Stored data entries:
Segment Open
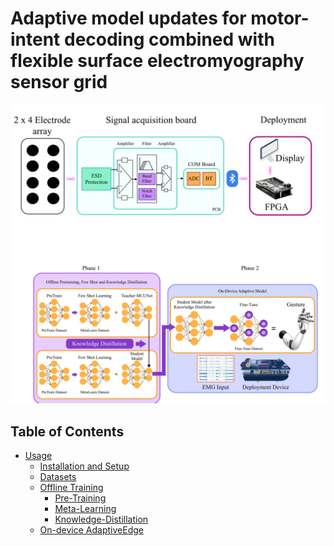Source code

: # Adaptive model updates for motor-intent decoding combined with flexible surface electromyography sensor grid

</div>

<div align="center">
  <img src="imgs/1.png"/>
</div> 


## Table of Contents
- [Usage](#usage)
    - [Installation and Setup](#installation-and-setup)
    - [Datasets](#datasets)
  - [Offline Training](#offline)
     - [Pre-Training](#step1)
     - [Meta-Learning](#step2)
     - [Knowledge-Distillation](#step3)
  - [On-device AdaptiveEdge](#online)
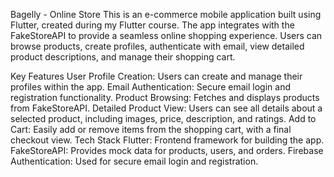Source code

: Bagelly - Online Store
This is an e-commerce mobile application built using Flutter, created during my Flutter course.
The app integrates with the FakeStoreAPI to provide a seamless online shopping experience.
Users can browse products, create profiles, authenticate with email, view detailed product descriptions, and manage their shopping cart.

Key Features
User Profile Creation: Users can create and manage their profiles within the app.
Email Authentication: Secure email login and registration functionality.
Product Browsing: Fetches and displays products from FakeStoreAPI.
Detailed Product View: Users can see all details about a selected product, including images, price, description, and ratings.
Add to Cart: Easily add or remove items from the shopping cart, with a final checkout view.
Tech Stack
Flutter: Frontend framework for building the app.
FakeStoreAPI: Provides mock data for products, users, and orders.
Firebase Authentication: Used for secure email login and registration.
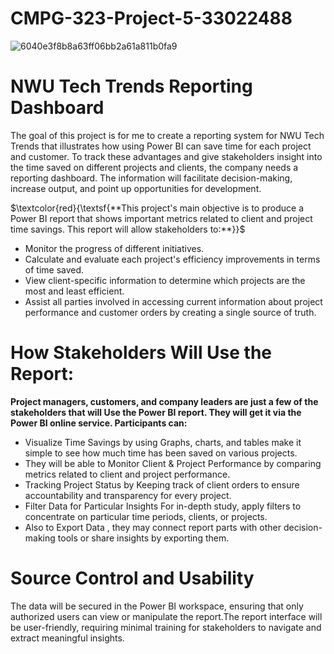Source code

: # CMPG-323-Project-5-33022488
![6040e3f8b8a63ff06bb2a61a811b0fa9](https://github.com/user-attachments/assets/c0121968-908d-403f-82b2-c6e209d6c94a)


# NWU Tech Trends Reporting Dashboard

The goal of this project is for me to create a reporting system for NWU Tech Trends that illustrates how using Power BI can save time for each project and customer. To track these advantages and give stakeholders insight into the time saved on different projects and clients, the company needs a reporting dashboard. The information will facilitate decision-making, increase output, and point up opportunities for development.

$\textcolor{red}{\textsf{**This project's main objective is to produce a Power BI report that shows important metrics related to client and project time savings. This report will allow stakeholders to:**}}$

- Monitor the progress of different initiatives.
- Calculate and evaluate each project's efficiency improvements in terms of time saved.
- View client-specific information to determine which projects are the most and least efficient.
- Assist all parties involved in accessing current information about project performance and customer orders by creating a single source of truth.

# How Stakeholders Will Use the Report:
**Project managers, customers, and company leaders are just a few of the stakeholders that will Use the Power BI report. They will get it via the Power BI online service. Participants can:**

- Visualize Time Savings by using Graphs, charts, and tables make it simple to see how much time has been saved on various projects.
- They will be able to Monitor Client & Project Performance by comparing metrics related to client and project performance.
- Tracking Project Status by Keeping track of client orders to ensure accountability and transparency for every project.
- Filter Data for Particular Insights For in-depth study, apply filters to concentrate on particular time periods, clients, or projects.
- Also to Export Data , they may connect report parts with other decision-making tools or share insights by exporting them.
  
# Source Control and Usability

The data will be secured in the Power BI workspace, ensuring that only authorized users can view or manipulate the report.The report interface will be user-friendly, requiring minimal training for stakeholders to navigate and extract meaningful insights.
Segment Closed
Segment Open
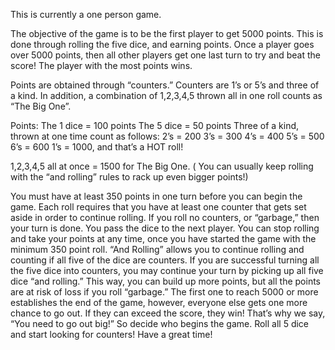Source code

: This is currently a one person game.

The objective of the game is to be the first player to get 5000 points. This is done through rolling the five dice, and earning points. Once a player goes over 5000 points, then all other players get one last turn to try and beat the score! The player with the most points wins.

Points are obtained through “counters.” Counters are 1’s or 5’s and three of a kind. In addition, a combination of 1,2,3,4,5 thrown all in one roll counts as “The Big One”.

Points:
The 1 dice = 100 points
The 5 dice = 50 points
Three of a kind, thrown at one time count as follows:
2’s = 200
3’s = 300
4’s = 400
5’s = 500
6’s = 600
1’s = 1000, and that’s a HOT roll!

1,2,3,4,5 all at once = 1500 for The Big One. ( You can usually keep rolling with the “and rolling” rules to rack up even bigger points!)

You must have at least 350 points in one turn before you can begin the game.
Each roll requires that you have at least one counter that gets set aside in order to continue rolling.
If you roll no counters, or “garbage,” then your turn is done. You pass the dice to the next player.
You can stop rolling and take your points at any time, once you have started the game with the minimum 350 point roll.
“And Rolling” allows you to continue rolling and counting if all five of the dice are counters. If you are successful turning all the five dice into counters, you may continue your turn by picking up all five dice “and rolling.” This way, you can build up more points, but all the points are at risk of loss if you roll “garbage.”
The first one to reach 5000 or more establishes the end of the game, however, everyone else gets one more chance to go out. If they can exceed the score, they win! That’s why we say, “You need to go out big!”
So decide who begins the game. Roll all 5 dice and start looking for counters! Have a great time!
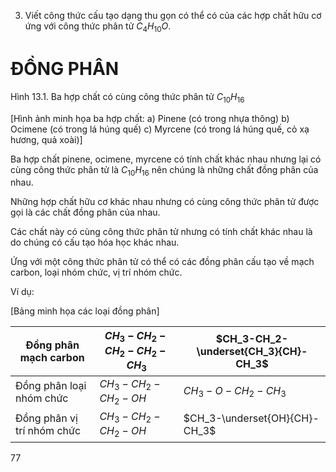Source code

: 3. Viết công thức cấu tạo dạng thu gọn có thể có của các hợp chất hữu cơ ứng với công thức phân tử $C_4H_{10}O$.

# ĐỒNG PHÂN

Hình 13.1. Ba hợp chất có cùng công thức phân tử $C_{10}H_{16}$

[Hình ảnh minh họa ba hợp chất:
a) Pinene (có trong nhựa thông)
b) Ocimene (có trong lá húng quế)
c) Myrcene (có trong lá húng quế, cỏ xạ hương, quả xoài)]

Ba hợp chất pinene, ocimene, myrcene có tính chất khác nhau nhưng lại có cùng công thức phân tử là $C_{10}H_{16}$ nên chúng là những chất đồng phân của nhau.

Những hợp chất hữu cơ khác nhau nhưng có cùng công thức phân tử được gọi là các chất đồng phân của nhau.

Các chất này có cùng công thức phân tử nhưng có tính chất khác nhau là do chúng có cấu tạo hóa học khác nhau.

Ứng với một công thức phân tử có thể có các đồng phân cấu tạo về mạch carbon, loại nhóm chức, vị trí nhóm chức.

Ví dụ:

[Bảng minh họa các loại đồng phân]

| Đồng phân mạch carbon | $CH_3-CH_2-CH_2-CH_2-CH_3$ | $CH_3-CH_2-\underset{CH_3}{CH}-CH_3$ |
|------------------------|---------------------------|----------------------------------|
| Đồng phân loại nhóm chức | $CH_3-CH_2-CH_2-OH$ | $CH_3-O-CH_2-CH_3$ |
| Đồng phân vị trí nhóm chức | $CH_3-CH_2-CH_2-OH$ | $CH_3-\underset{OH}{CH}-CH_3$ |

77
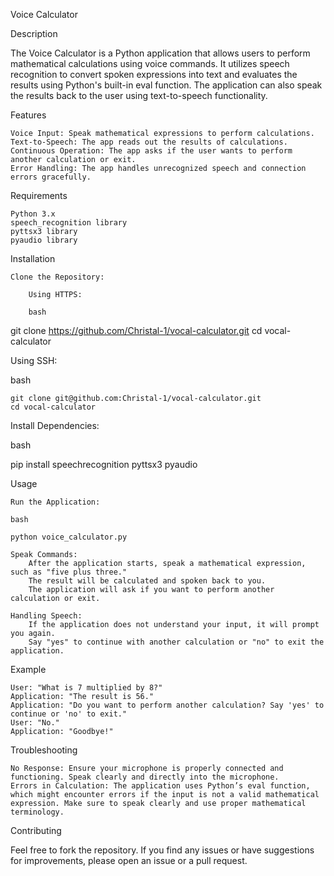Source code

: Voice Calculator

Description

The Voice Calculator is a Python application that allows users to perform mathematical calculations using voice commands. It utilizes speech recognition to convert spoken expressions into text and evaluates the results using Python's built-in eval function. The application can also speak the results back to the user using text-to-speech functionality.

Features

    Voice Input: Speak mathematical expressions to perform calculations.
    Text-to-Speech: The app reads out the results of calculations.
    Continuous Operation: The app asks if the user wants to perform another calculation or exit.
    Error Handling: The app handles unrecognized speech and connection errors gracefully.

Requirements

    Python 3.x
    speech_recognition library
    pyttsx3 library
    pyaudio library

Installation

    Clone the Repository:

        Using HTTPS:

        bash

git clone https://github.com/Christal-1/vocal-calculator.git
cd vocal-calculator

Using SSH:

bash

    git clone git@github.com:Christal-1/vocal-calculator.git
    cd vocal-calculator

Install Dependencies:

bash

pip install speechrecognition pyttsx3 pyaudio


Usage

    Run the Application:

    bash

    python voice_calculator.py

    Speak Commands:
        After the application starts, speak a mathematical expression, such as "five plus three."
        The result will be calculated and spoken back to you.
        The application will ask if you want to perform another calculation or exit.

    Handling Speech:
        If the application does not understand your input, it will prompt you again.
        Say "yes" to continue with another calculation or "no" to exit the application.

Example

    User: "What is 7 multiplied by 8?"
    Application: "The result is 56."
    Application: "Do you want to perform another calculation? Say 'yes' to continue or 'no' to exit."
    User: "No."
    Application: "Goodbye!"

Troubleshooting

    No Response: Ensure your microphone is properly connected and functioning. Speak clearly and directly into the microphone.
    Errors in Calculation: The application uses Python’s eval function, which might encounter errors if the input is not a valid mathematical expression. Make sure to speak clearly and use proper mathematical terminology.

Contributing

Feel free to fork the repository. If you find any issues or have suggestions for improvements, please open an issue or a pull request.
Segment Closed
What needs to be done: Find each line of the data above that holds the word "track", then copy it.

Answer to the exercise:
The goal of this project is for me to create a reporting system for NWU Tech Trends that illustrates how using Power BI can save time for each project and customer. To track these advantages and give stakeholders insight into the time saved on different projects and clients, the company needs a reporting dashboard. The information will facilitate decision-making, increase output, and point up opportunities for development.
- Tracking Project Status by Keeping track of client orders to ensure accountability and transparency for every project.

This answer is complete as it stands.